Eigentlich ist der Müll Eigentum öffentlicher oder privater Containerbetreiber. Seine Entwendung sei damit in der Regel Diebstahl, erklärt der Wiener Rechtsanwalt Alexander Kern. Verurteilungen gab es diesbezüglich bislang keine. «Hier befindet man sich in einem Bereich der Bagatellkriminalität.» Verfahren würden in der Regel wegen Geringfügigkeit eingestellt.
Zur Abfallvermeidung könnte auch die Nachernte beitragen. Rund drei Prozent des Ertrags verbleiben aus technischen Gründen auf den Feldern, ergab eine Studie der BOKU. Solange etwa Kartoffeln auf dem Feld liegen, bleiben sie im Eigentum der Landwirt:innen, sagt Kern. «Man wird jedoch im Einzelfall prüfen müssen, ob diese die liegengebliebene Ernte überhaupt noch verwerten können bzw. wollen, sie damit möglicherweise ihr Eigentum daran freiwillig aufgegeben haben und ob ein Bereicherungsvorsatz denen, die nachernten, zu bejahen ist.» Der Jurist sei «skeptisch», ob bei der Nachernte überhaupt strafbares Verhalten vorliege, wie er sagt. Ähnlich wie beim Dumpstern würde derartiges Verhalten, sofern nicht exzessiv betrieben und ausschließlich nach der vollständigen Ernte der Landwirt:innen, ebenfalls in den Bereich der Bagatellkriminalität fallen.
Umsonstökonomie
Alles andere als geringfügig aber ist die Menge an Essen, die Vinko beim letzten Supermarkt für heute aus der Tonne holt: Striezel, Getränke, Milchprodukte und sogar eine Küchenwaage. Prall gefüllt packt er die Kisten auf sein Lastenrad und macht sich auf den Heimweg. Anzeigen wird den routinierten Essensretter bei seiner Supermarktrunde erfahrungsgemäß niemand. Und wäre die Umsonstökonomie in unserer Welt nicht nur eine hartnäckige Nische und tolerierte Alltagspraxis, sondern politisch erwünscht, so könnte auch der verstaubte Einbruchsschutz beim Müllraum abgebaut werden.
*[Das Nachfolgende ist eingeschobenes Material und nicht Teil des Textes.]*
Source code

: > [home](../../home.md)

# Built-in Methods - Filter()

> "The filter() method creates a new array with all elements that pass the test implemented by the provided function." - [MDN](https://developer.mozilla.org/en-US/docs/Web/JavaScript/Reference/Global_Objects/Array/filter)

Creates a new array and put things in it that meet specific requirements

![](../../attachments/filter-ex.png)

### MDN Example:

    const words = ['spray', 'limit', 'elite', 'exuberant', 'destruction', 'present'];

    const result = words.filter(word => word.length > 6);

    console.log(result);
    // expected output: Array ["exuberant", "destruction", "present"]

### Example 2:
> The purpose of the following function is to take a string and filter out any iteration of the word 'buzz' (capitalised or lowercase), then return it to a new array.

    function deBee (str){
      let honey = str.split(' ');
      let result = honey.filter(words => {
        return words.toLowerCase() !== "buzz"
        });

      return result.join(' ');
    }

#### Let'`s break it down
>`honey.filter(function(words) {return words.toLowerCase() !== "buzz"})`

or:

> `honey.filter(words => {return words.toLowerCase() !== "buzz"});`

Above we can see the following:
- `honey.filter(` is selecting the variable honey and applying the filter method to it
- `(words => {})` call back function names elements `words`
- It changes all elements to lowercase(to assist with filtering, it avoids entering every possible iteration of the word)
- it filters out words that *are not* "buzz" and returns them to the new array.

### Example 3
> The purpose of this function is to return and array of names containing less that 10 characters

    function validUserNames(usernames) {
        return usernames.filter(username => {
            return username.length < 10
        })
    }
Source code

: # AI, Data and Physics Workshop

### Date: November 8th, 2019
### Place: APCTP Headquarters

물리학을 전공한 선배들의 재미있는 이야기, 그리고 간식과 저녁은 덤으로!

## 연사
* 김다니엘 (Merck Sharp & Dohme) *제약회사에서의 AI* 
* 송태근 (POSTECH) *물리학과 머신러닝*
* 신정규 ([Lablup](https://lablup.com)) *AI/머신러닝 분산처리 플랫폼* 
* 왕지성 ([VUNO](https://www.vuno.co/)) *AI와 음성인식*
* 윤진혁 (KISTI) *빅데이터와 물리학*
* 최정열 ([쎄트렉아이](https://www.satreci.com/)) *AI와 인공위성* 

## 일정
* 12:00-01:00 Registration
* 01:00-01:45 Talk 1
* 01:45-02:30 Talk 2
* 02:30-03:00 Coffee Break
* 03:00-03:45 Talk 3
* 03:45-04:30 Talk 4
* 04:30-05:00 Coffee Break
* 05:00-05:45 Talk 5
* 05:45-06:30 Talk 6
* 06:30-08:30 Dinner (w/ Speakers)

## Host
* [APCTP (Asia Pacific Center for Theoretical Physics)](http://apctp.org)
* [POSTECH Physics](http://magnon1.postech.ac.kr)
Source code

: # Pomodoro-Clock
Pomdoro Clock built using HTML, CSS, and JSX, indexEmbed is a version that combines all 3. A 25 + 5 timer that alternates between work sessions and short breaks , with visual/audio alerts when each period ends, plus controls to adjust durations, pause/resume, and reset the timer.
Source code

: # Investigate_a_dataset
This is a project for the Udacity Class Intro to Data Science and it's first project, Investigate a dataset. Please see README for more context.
Brigitte Kratzwald findet, eine Welt, in der Gemeineigentum kollektiv und nachhaltig genutzt wird, wäre eine bessere. Seien es Kleinbäuer:innen im Lateinamerika der Gegenwart, im deutschen Westfalen der 1950er-Jahre oder in der modernen Waldgenossenschaft: Kollektive Bewirtschaftung von Gemeinschaftseigentum funktioniert jetzt schon nicht nur gut, sondern sogar besser als Privateigentum, ist sie überzeugt. Aber Commons brauchen politische Rahmenbedingungen, welche die Selbstorganisiation möglich machen. «Ein bedingungsloses Grundeinkommen wäre super, um finanziellen Spielraum zu schaffen, damit die Leute so eine andere Ökonomie überhaupt erst mal ausprobieren können.» Es brauche dafür aber auch andere Formen des Mitbestimmens, der Gestaltungsmöglichkeiten, ja der Demokratie, findet Kratzwald. «Ich stelle mir eine Gesellschaft vor, in der es Dinge gibt, die öffentlich bereitgestellt werden, solche, die sich Menschen selbst organisieren und dass gewisse, nicht lebensnotwendige Bereiche, auch über den Markt organisiert werden. Und im allerbesten Fall wird demokratisch darüber entschieden, welche Bereiche nach welcher Logik gestaltet werden sollen.»